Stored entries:

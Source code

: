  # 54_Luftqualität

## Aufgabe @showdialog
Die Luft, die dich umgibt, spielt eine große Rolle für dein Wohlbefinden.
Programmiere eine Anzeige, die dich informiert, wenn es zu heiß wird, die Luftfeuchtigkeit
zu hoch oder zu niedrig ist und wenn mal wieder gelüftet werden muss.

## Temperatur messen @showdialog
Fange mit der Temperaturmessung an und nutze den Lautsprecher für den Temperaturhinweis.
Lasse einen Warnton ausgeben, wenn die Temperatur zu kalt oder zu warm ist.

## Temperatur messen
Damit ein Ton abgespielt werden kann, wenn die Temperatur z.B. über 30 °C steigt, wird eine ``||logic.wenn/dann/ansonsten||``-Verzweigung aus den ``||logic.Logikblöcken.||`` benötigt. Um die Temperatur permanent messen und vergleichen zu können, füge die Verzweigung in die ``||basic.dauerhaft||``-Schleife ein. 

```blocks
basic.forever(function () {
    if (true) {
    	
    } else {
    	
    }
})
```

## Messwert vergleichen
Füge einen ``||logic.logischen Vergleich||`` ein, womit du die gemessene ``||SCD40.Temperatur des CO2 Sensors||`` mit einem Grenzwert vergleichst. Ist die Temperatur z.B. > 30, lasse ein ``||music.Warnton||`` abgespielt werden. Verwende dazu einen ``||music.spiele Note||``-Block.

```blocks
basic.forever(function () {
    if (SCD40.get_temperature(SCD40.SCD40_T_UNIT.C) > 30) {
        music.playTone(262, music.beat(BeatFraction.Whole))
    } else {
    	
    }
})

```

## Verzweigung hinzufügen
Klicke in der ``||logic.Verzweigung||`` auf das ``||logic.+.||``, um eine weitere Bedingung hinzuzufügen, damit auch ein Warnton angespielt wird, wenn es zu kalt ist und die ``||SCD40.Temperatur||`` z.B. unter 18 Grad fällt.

_Task prompt_. Using the records above, say how many lines contain the string "Warnton"; offer no other text.

_Result_. 3